Govt urged to find other cost-cutting measures instead of axing teacher posts
The Western Cape Education Crisis Committee, comprising of teachers, unions and civil society organisations, is unhappy with budget cuts in the education sector.
Small group from the Western Cape Education Crisis Committee, picketing outside the Western Cape Education Department offices in the Cape Town CBD. Picture: Ntuthuzelo Nene/ Eyewitness News.
CAPE TOWN - The Western Cape Education Crisis Committee is calling on the government to find other cost-serving measures instead of cutting teaching posts.
The movement comprising teachers, unions and civil society organisations is unhappy with budget cuts in the education sector.
Last month, Education MEC David Maynier announced more than 2,400 contract teacher posts would be cut next year due to a budget shortfall of 3.8 billion Rand over the next three financial years.
READ: Decision to reduce WC teaching posts not taken lightly, says MEC Maynier
On Monday, a small group of protestors gathered in front of the provincial education department brandishing placards and chanting: "No to budget cuts" and "Education is a human right".

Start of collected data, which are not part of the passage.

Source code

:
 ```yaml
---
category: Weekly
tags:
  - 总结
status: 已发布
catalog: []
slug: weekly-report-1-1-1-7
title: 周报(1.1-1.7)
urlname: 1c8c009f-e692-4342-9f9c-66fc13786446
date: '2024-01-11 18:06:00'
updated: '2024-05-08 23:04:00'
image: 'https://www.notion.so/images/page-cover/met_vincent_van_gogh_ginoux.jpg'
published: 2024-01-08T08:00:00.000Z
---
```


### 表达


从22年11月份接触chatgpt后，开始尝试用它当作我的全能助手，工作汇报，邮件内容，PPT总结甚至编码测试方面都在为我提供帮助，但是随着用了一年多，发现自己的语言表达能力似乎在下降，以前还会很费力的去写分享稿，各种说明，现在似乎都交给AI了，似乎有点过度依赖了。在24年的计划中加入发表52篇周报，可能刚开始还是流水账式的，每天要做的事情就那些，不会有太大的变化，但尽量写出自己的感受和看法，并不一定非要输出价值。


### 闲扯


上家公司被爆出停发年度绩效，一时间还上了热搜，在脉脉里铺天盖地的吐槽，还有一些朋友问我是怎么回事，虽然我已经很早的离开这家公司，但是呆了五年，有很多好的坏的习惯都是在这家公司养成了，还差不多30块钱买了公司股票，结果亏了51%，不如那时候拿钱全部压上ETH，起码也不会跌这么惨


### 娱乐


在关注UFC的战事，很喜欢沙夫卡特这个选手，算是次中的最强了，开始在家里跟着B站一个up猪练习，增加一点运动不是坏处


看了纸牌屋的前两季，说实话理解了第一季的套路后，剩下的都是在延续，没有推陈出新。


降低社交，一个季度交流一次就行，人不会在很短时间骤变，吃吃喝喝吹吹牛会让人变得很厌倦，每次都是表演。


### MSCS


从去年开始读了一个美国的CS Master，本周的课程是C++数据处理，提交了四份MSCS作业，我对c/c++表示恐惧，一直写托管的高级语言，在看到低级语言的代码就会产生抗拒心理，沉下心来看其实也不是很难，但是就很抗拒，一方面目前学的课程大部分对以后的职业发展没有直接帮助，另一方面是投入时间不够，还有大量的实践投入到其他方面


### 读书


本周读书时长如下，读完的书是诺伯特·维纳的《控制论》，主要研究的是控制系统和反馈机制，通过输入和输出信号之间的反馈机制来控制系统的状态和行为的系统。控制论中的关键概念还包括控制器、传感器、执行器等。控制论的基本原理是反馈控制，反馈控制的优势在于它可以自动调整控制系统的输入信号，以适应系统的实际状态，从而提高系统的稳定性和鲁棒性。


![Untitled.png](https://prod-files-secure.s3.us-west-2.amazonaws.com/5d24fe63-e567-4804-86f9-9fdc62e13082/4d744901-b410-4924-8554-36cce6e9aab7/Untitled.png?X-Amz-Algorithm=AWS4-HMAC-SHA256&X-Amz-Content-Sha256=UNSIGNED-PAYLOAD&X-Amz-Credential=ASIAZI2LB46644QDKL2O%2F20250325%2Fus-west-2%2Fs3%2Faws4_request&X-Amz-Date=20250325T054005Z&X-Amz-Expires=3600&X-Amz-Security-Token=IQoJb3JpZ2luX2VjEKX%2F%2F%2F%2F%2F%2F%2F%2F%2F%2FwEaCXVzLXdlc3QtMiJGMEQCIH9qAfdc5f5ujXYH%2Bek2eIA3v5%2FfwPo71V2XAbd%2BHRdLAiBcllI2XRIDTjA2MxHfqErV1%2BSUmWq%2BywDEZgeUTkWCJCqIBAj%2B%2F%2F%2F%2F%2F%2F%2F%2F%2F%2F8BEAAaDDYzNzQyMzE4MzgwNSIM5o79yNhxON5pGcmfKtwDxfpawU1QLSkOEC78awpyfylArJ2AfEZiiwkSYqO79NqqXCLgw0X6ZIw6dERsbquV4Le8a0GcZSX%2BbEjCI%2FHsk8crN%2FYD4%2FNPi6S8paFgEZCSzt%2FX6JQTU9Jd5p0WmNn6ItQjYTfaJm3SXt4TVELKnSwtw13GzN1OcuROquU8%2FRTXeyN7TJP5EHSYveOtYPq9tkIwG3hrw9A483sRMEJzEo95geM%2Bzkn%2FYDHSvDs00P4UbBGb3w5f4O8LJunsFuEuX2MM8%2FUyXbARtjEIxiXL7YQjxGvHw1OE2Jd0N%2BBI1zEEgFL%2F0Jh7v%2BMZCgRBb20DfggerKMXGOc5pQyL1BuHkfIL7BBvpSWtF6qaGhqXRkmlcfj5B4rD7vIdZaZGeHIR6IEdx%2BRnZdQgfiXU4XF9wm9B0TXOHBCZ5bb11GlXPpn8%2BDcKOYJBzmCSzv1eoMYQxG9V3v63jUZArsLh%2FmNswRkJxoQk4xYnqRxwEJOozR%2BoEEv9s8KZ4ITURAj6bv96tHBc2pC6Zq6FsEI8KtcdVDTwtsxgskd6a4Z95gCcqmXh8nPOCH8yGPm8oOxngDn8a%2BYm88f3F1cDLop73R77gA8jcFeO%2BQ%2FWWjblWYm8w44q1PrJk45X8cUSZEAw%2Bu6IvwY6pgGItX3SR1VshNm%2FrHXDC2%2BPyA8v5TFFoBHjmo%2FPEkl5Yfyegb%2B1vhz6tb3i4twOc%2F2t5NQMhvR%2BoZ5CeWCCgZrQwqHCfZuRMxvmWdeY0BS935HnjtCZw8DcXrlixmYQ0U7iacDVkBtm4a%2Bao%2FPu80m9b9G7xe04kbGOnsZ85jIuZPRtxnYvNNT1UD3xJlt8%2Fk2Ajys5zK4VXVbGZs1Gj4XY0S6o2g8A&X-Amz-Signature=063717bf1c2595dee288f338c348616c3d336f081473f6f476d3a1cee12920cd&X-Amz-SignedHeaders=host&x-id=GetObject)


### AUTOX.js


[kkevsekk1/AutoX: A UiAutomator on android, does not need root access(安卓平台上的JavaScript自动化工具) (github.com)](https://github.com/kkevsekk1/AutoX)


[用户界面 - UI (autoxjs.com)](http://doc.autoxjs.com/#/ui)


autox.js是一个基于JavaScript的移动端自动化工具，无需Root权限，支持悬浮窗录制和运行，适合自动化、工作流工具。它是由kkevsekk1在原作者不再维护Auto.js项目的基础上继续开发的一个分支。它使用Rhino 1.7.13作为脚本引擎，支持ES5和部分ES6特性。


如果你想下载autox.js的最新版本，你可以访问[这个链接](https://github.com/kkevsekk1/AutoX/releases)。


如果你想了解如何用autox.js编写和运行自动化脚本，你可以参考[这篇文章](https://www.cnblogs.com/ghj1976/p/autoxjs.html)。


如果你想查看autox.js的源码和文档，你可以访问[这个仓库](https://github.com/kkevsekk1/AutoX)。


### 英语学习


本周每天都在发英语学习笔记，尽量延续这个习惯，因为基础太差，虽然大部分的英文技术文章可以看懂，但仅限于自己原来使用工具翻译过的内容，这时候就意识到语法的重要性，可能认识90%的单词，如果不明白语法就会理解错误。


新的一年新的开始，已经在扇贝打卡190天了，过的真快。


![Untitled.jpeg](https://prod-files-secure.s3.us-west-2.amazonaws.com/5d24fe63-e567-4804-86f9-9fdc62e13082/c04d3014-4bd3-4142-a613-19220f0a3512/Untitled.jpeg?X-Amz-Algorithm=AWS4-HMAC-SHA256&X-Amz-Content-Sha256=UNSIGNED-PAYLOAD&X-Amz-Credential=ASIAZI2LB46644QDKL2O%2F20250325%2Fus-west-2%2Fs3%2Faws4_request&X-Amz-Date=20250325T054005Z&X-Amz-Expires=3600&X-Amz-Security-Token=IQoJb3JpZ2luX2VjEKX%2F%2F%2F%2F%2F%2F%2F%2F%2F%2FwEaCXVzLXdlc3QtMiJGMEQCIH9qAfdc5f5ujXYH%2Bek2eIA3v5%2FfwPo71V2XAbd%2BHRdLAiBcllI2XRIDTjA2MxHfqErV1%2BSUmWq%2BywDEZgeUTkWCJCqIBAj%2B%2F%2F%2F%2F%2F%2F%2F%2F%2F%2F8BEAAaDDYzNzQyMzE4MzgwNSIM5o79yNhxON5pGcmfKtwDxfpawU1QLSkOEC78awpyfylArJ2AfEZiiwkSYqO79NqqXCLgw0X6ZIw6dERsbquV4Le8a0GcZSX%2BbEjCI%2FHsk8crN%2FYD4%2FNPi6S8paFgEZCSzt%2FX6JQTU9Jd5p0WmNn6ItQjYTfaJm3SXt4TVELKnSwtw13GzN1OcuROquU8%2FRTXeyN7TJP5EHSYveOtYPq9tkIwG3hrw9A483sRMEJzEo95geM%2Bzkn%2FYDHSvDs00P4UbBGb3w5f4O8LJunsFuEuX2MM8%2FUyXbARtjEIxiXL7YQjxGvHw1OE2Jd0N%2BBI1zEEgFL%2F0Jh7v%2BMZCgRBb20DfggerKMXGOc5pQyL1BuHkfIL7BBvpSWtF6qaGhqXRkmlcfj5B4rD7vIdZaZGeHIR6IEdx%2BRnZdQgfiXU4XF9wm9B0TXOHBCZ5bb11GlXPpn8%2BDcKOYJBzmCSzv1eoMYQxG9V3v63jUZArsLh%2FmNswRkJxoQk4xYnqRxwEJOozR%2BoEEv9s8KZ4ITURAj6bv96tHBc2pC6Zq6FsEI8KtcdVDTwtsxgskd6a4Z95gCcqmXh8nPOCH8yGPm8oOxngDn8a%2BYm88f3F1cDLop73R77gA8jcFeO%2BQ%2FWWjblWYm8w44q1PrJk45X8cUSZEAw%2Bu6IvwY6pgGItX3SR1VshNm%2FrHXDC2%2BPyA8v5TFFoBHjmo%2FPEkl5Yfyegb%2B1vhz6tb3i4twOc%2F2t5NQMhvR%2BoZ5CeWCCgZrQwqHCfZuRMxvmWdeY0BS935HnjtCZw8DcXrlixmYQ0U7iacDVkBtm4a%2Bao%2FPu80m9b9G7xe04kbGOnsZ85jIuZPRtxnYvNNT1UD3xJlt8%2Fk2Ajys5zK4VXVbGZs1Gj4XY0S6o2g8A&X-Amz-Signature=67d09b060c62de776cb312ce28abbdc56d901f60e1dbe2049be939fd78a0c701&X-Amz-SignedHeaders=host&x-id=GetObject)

One of the protestors, a senior lecturer at the University of Cape Town's School of Education, Dr Yunus Omar, told Eyewitness News that job cuts in the education sector were not the answer.
"We call on the provincial education department to rethink this, to come back with humility and say we are going to talk to people, instead of making policies for people, make policy with people. But the alternative is that we've got to think about our economic system, the economic system at the moment is causing harsher inequalities on people."